Bu karar davacı vekilince duruşma istemli olarak temyiz edilmiş, Dairemizin 23.10.2012 tarih, 2012/11983 Esas, 2012/22108 Karar sayılı ilamıyla; hükümdeki meblağın tavzih yoluyla açıklanması gerekirken, tavzih şartlarının oluşmadığı gerekçesiyle talebin reddine karar verilmesinin yasaya aykırı olduğu gerekçesiyle hükmün bozulmasına karar verilmiştir.
Dairemizin bozma ilamına uyma kararı alan mahkemece 04.06.2013 tarihli ilamla; 10.11.2009 tarih ve 2009/175 E 2009/368 K sayılı, 10/11/2009 tarihli gerekçeli kararın, hüküm bölümünün 1 Bendindeki "19.713,116 eski TL (19,17 yeni TL) sözcüklerinin 10.11.2009 tarih ve 2009/175 E sayılı nihai kısa karara uygun şekilde 19.713,11 TL olarak tavzihine, tavzih kararının kesinleşmesinden sonra 2009/175-368 E.; sayılı gerekçeli kararın altına şerh edilmesine karar verilmiş; hüküm taraf vekillerince temyiz edilmiştir.

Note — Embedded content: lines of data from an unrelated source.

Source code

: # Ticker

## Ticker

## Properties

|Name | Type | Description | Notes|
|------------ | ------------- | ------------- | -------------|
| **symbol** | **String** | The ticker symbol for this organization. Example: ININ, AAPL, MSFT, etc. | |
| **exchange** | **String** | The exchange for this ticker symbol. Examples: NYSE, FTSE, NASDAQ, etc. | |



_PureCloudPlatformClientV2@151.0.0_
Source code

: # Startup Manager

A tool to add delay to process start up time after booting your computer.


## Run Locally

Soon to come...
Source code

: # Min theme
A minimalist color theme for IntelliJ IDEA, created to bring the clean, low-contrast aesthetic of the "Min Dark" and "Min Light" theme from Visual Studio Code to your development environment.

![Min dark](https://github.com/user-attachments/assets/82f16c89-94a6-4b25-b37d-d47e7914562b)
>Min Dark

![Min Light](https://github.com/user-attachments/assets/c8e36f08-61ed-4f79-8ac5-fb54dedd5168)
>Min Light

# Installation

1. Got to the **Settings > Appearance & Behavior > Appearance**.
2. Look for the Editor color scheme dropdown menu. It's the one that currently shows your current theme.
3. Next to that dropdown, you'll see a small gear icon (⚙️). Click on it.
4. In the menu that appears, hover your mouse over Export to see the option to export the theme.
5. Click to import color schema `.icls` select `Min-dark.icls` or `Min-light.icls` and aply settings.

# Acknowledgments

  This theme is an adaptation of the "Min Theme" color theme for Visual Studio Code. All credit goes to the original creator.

Dosya kapsamından; mahkemece bozma ilamına uyularak 19.713.116 eski TL (19.71 yeni TL) nin davalıdan tahsiline karar verildiği, bu kararın da temyizi üzerine Dairemizin 2012/11983 esas sayılı ilamıyla, Yargıtay 13. Hukuk Dairesi"nin bozma ilamına uygun karar verilmiş olduğu halde, önceki bozmadaki gerekçeler gibi "hükümdeki meblağın tavzih yoluyla açıklanması gerekirken, tavzih şartlarının oluşmadığı gerekçesiyle talebin reddedilmesinin yasaya aykırı olduğu" gerekçesiyle kararın tekrar bozulduğu, ancak bozma kararının usul ve yasa hükümlerine uygun bulunmadığı yeniden inceleme ile anlaşılmaktadır.

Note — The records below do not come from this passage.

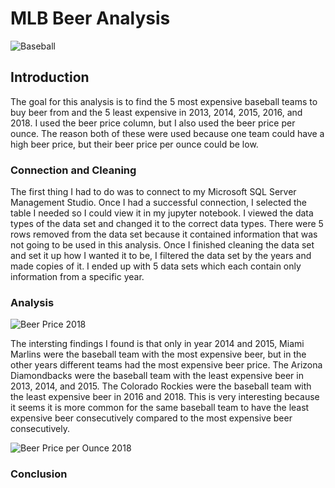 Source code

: # MLB Beer Analysis
![Baseball](https://user-images.githubusercontent.com/60836219/154823843-7b09613d-542b-42bd-bacb-ce4732e8d0c4.jpg)

## Introduction
The goal for this analysis is to find the 5 most expensive baseball teams to buy beer from and the 5 least expensive in 2013, 2014, 2015, 2016, and 2018. I used the beer price column, but I also used the beer price per ounce. The reason both of these were used because one team could have a high beer price, but their beer price per ounce could be low. 


### Connection and Cleaning
The first thing I had to do was to connect to my Microsoft SQL Server Management Studio. Once I had a successful connection, I selected the table I needed so I could view it in my jupyter notebook. I viewed the data types of the data set and changed it to the correct data types. There were 5 rows removed from the data set because it contained information that was not going to be used in this analysis. Once I finished cleaning the data set and set it up how I wanted it to be, I filtered the data set by the years and made copies of it. I ended up with 5 data sets which each contain only information from a specific year.

### Analysis

![Beer Price 2018](https://user-images.githubusercontent.com/60836219/154824399-5ea3d7b2-d1ec-46c3-aa57-b56484005a08.png)

The intersting findings I found is that only in year 2014 and 2015, Miami Marlins were the baseball team with the most expensive beer, but in the other years different teams had the most expensive beer price. The Arizona Diamondbacks were the baseball team with the least expensive beer in 2013, 2014, and 2015. The Colorado Rockies were the baseball team with the least expensive beer in 2016 and 2018. This is very interesting because it seems it is more common for the same baseball team to have the least expensive beer consecutively compared to the most expensive beer consecutively.





![Beer Price per Ounce 2018](https://user-images.githubusercontent.com/60836219/154824414-ec6532e7-7169-4b22-80f3-69be8523e8a2.png)









### Conclusion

Hal böyle olunca; Dairemizin 23.10.2012 tarih ve 2012/11983 Esas 2012/22108 karar sayılı kararı ile yerel mahkemenin önceki kararının sehven bozulduğu anlaşıldığından; mahkemenin, 22.11.2011 tarih, 2011/427 E.; 2011/425 K. sayılı kararı gibi yeniden hüküm kurması için hükmün bozulmasına karar verilmiştir.
Bu itibarla yukarıda açıklanan esaslar gözönünde tutulmaksızın yazılı şekilde hüküm tesisi isabetsiz, temyiz itirazları bu nedenlerle yerinde olduğundan kabulü ile hükmün HUMK.nun 428.maddesi gereğince BOZULMASINA ve peşin alınan temyiz harcının istek halinde temyiz edene iadesine, 14.04.2014 tarihinde oybirliğiyle karar verildi.